THE TASK
Report every line of the data that includes "NormalTok".

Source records
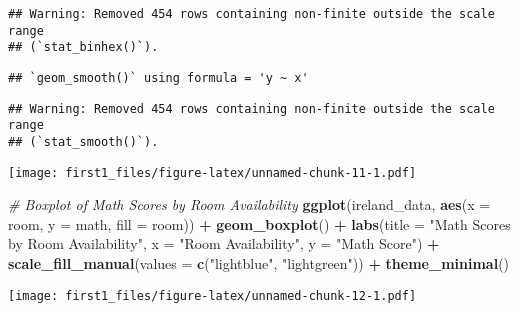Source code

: \documentclass[
]{article}
\newenvironment{Shaded}{\begin{snugshade}}{\end{snugshade}}
\newcommand{\AttributeTok}[1]{\textcolor[rgb]{0.13,0.29,0.53}{#1}}
\newcommand{\CommentTok}[1]{\textcolor[rgb]{0.56,0.35,0.01}{\textit{#1}}}
\newcommand{\FunctionTok}[1]{\textcolor[rgb]{0.13,0.29,0.53}{\textbf{#1}}}
\newcommand{\NormalTok}[1]{#1}
\newcommand{\SpecialCharTok}[1]{\textcolor[rgb]{0.81,0.36,0.00}{\textbf{#1}}}
\newcommand{\StringTok}[1]{\textcolor[rgb]{0.31,0.60,0.02}{#1}}
\begin{document}
\begin{verbatim}
## Warning: Removed 454 rows containing non-finite outside the scale range
## (`stat_binhex()`).
\end{verbatim}

\begin{verbatim}
## `geom_smooth()` using formula = 'y ~ x'
\end{verbatim}

\begin{verbatim}
## Warning: Removed 454 rows containing non-finite outside the scale range
## (`stat_smooth()`).
\end{verbatim}

\texttt{[image: first1\_files/figure-latex/unnamed-chunk-11-1.pdf]}

\begin{Shaded}
\begin{Highlighting}[]
\CommentTok{\# Boxplot of Math Scores by Room Availability}
\FunctionTok{ggplot}\NormalTok{(ireland\_data, }\FunctionTok{aes}\NormalTok{(}\AttributeTok{x =}\NormalTok{ room, }\AttributeTok{y =}\NormalTok{ math, }\AttributeTok{fill =}\NormalTok{ room)) }\SpecialCharTok{+}
  \FunctionTok{geom\_boxplot}\NormalTok{() }\SpecialCharTok{+}
  \FunctionTok{labs}\NormalTok{(}\AttributeTok{title =} \StringTok{"Math Scores by Room Availability"}\NormalTok{, }\AttributeTok{x =} \StringTok{"Room Availability"}\NormalTok{, }\AttributeTok{y =} \StringTok{"Math Score"}\NormalTok{) }\SpecialCharTok{+}
  \FunctionTok{scale\_fill\_manual}\NormalTok{(}\AttributeTok{values =} \FunctionTok{c}\NormalTok{(}\StringTok{"lightblue"}\NormalTok{, }\StringTok{"lightgreen"}\NormalTok{)) }\SpecialCharTok{+}
  \FunctionTok{theme\_minimal}\NormalTok{()}
\end{Highlighting}
\end{Shaded}

\texttt{[image: first1\_files/figure-latex/unnamed-chunk-12-1.pdf]}
\end{document}
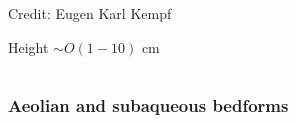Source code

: \documentclass{beamer}
\begin{document}
\begin{frame}
\begin{columns}[t]
\begin{column}{0.5\paperwidth}
        \vspace{-0.8cm}

        \tiny Credit: Eugen Karl Kempf

        \vspace{0.9cm}

        \normalsize Height $\sim O(1 - 10)$ cm

      \end{column}

    \end{columns}

\end{frame}

\begin{frame}
  \frametitle{Aeolian and subaqueous bedforms}


\end{frame}
\end{document}
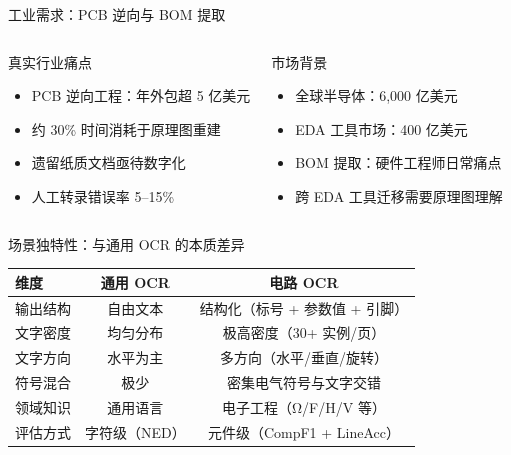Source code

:\documentclass[10pt,aspectratio=169,table]{beamer}
\begin{document}
\begin{frame}{工业需求：PCB 逆向与 BOM 提取}
  \begin{columns}[T]
      \begin{block}{真实行业痛点}
        \footnotesize
        \begin{itemize}
          \item PCB 逆向工程：年外包超 5 亿美元
          \item 约 30\% 时间消耗于原理图重建
          \item 遗留纸质文档亟待数字化
          \item 人工转录错误率 5--15\%
        \end{itemize}
      \end{block}
      \begin{block}{市场背景}
        \footnotesize
        \begin{itemize}
          \item 全球半导体：6,000 亿美元
          \item EDA 工具市场：400 亿美元
          \item BOM 提取：硬件工程师日常痛点
          \item 跨 EDA 工具迁移需要原理图理解
        \end{itemize}
      \end{block}
  \end{columns}
\end{frame}

\begin{frame}{场景独特性：与通用 OCR 的本质差异}
  \begin{table}
    \centering
    \scriptsize
    \begin{tabular}{lcc}
      \toprule
      \textbf{维度} & \textbf{通用 OCR} & \textbf{电路 OCR} \\
      \midrule
      输出结构 & 自由文本 & 结构化（标号 + 参数值 + 引脚） \\
      文字密度 & 均匀分布 & 极高密度（30+ 实例/页） \\
      文字方向 & 水平为主 & 多方向（水平/垂直/旋转） \\
      符号混合 & 极少 & 密集电气符号与文字交错 \\
      领域知识 & 通用语言 & 电子工程（Ω/F/H/V 等） \\
      评估方式 & 字符级（NED） & 元件级（CompF1 + LineAcc） \\
      \bottomrule
    \end{tabular}
  \end{table}
\end{frame}
\end{document}
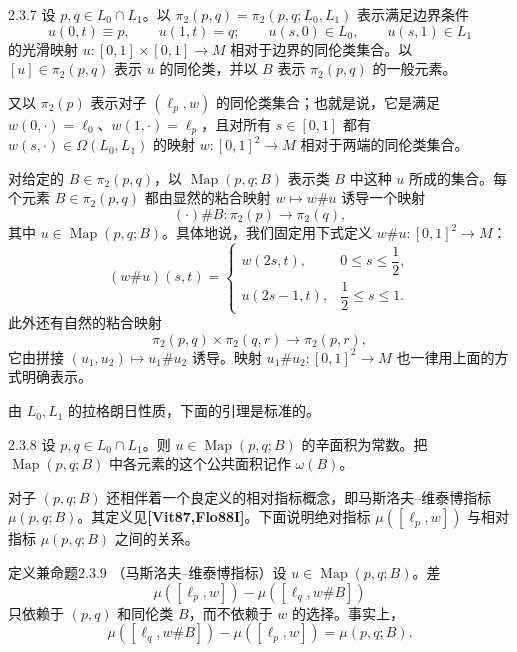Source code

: \begin{definition}{2.3.7}\label{def:2-3-7}
设 $p,q\in L_0\cap L_1$。以
$\pi_2(p,q)=\pi_2(p,q;L_0,L_1)$ 表示满足边界条件
\[
  u(0,t)\equiv p,
  \qquad u(1,t)=q;
  \qquad u(s,0)\in L_0,
  \qquad u(s,1)\in L_1
\]
的光滑映射 $u:[0,1]\times[0,1]\to M$ 相对于边界的同伦类集合。以
$[u]\in\pi_2(p,q)$ 表示 $u$ 的同伦类，并以 $B$ 表示
$\pi_2(p,q)$ 的一般元素。

又以 $\pi_2(p)$ 表示对子 $(\ell_p,w)$ 的同伦类集合；也就是说，它是满足
$w(0,\mathord\cdot)=\ell_0$、$w(1,\mathord\cdot)=\ell_p$，且对所有
$s\in[0,1]$ 都有 $w(s,\mathord\cdot)\in\Omega(L_0,L_1)$ 的映射
$w:[0,1]^2\to M$ 相对于两端的同伦类集合。

对给定的 $B\in\pi_2(p,q)$，以 $\operatorname{Map}(p,q;B)$ 表示类 $B$
中这种 $u$ 所成的集合。每个元素 $B\in\pi_2(p,q)$ 都由显然的粘合映射
$w\mapsto w\#u$ 诱导一个映射
\[
  (\mathord\cdot)\#B:\pi_2(p)\longrightarrow\pi_2(q),
\]
其中 $u\in\operatorname{Map}(p,q;B)$。具体地说，我们固定用下式定义
$w\#u:[0,1]^2\to M$：
\[
  (w\#u)(s,t)=
  \begin{cases}
    w(2s,t),&0\leq s\leq\dfrac12,\\[4pt]
    u(2s-1,t),&\dfrac12\leq s\leq1.
  \end{cases}
\]
此外还有自然的粘合映射
\[
  \pi_2(p,q)\times\pi_2(q,r)\longrightarrow\pi_2(p,r),
\]
它由拼接 $(u_1,u_2)\mapsto u_1\#u_2$ 诱导。映射
$u_1\#u_2:[0,1]^2\to M$ 也一律用上面的方式明确表示。
\end{definition}

由 $L_0,L_1$ 的拉格朗日性质，下面的引理是标准的。

\begin{lemma}{2.3.8}\label{lem:2-3-8}
设 $p,q\in L_0\cap L_1$。则
$u\in\operatorname{Map}(p,q;B)$ 的辛面积为常数。把
$\operatorname{Map}(p,q;B)$ 中各元素的这个公共面积记作 $\omega(B)$。
\end{lemma}

对子 $(p,q;B)$ 还相伴着一个良定义的相对指标概念，即马斯洛夫--维泰博指标
$\mu(p,q;B)$。其定义见\textbf{[Vit87,Flo88I]}。下面说明绝对指标
$\mu([\ell_p,w])$ 与相对指标 $\mu(p,q;B)$ 之间的关系。

\begin{statement}{定义兼命题}{2.3.9}\label{defprop:2-3-9}
（马斯洛夫--维泰博指标）设 $u\in\operatorname{Map}(p,q;B)$。差
\[
  \mu([\ell_p,w])-\mu([\ell_q,w\#B])
\]
只依赖于 $(p,q)$ 和同伦类 $B$，而不依赖于 $w$ 的选择。事实上，
\[
  \mu([\ell_q,w\#B])-\mu([\ell_p,w])=\mu(p,q;B).
\]
\end{statement}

RESULT OF THE TASK
\newcommand{\NormalTok}[1]{#1}
\FunctionTok{ggplot}\NormalTok{(ireland\_data, }\FunctionTok{aes}\NormalTok{(}\AttributeTok{x =}\NormalTok{ room, }\AttributeTok{y =}\NormalTok{ math, }\AttributeTok{fill =}\NormalTok{ room)) }\SpecialCharTok{+}
  \FunctionTok{geom\_boxplot}\NormalTok{() }\SpecialCharTok{+}
  \FunctionTok{labs}\NormalTok{(}\AttributeTok{title =} \StringTok{"Math Scores by Room Availability"}\NormalTok{, }\AttributeTok{x =} \StringTok{"Room Availability"}\NormalTok{, }\AttributeTok{y =} \StringTok{"Math Score"}\NormalTok{) }\SpecialCharTok{+}
  \FunctionTok{scale\_fill\_manual}\NormalTok{(}\AttributeTok{values =} \FunctionTok{c}\NormalTok{(}\StringTok{"lightblue"}\NormalTok{, }\StringTok{"lightgreen"}\NormalTok{)) }\SpecialCharTok{+}
  \FunctionTok{theme\_minimal}\NormalTok{()}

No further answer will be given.